W ciągu dekady liczba studentów na kierunkach medycznych wzrosła o 350 proc. i wynosi 133 tys. osób. W 2000 roku było ich 37,7 tys. – informuje "Dziennik Gazeta Prawna", powołując się na raport firmy Sedlak and Sedlak.
Według ekspertów, przyczynia się do tego nie tylko wysoki prestiż tej profesji, ale również szybko rosnące zarobki. W ciągu 3 lat średnie wynagrodzenie lekarza z pierwszym stopniem specjalizacji wzrosło z 4 do 7 tys. zł.

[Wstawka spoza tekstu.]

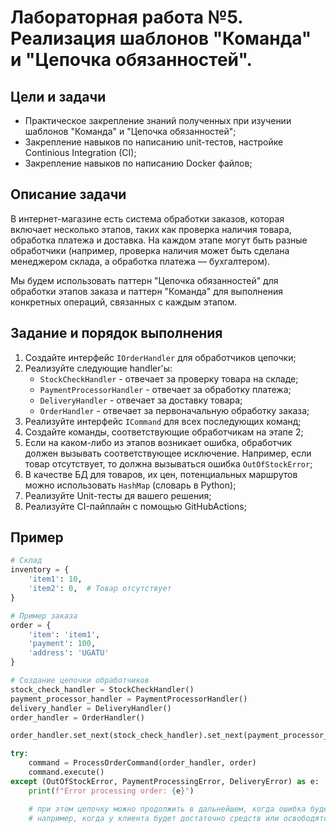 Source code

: # Лабораторная работа №5. Реализация шаблонов "Команда" и "Цепочка обязанностей".

## Цели и задачи
- Практическое закрепление знаний полученных при изучении шаблонов "Команда" и "Цепочка обязанностей";
- Закрепление навыков по написанию unit-тестов, настройке Continious Integration (CI);
- Закрепление навыков по написанию Docker файлов;

## Описание задачи
В интернет-магазине есть система обработки заказов, которая включает несколько этапов, таких как проверка наличия товара, обработка платежа и доставка. На каждом этапе могут быть разные обработчики (например, проверка наличия может быть сделана менеджером склада, а обработка платежа — бухгалтером).

Мы будем использовать паттерн "Цепочка обязанностей" для обработки этапов заказа и паттерн "Команда" для выполнения конкретных операций, связанных с каждым этапом.


## Задание и порядок выполнения
1. Создайте интерфейс `IOrderHandler` для обработчиков цепочки;
2. Реализуйте следующие handler'ы:
   * `StockCheckHandler` - отвечает за проверку товара на складе;
   * `PaymentProcessorHandler` - отвечает за обработку платежа;
   * `DeliveryHandler` - отвечает за доставку товара;
   * `OrderHandler` - отвечает за первоначальную обработку заказа;
3. Реализуйте интерфейс `ICommand` для всех последующих команд;
4. Создайте команды, соответствующие обработчикам на этапе 2;
5. Если на каком-либо из этапов возникает ошибка, обработчик должен вызывать соответствующее исключение.
Например, если товар отсутствует, то должна вызываться ошибка `OutOfStockError`;
6. В качестве БД для товаров, их цен, потенциальных маршрутов можно использовать `HashMap` (словарь в Python);
7. Реализуйте Unit-тесты дя вашего решения;
8. Реализуйте CI-пайплайн с помощью GitHubActions;

## Пример
```python
# Склад
inventory = {
    'item1': 10,
    'item2': 0,  # Товар отсутствует
}

# Пример заказа
order = {
    'item': 'item1',
    'payment': 100,
    'address': 'UGATU'
}

# Создание цепочки обработчиков
stock_check_handler = StockCheckHandler()
payment_processor_handler = PaymentProcessorHandler()
delivery_handler = DeliveryHandler()
order_handler = OrderHandler()

order_handler.set_next(stock_check_handler).set_next(payment_processor_handler).set_next(delivery_handler)

try:
    command = ProcessOrderCommand(order_handler, order)
    command.execute()
except (OutOfStockError, PaymentProcessingError, DeliveryError) as e:
    print(f"Error processing order: {e}")

    # при этом цепочку можно продолжить в дальнейшем, когда ошибка будет устранена
    # например, когда у клиента будет достаточно средств или освободятся курьеры для доставки
```
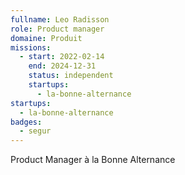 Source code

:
 ```yaml
---
fullname: Leo Radisson
role: Product manager
domaine: Produit
missions:
  - start: 2022-02-14
    end: 2024-12-31
    status: independent
    startups:
      - la-bonne-alternance
startups:
  - la-bonne-alternance
badges:
  - segur
---
```

Product Manager à la Bonne Alternance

Najlepiej zarabia się w prywatnych placówkach. W państwowej służbie zdrowia średnie wynagrodzenie to co prawda ok. 4,5 tys. zł, ale niemal 90 proc. zatrudnionych tam lekarzy przyznaje, że dorabia do pensji. Nikogo nie dziwią więc zarobki rzędu 20–30 tys. zł brutto, a najlepszych specjalistów nawet do 60 tys. zł.
Mimo dużego zainteresowania studiowaniem medycyny, Polska znajduje się w ogonie krajów UE, biorąc pod uwagę liczbę lekarzy przypadających na tysiąc pacjentów. OECD wyliczyła, że w Polsce wskaźnik ten wynosi 2 medyków. Przykładowo w Grecji - 6, w Austrii - 5, we Włoszech i Holandii – 4.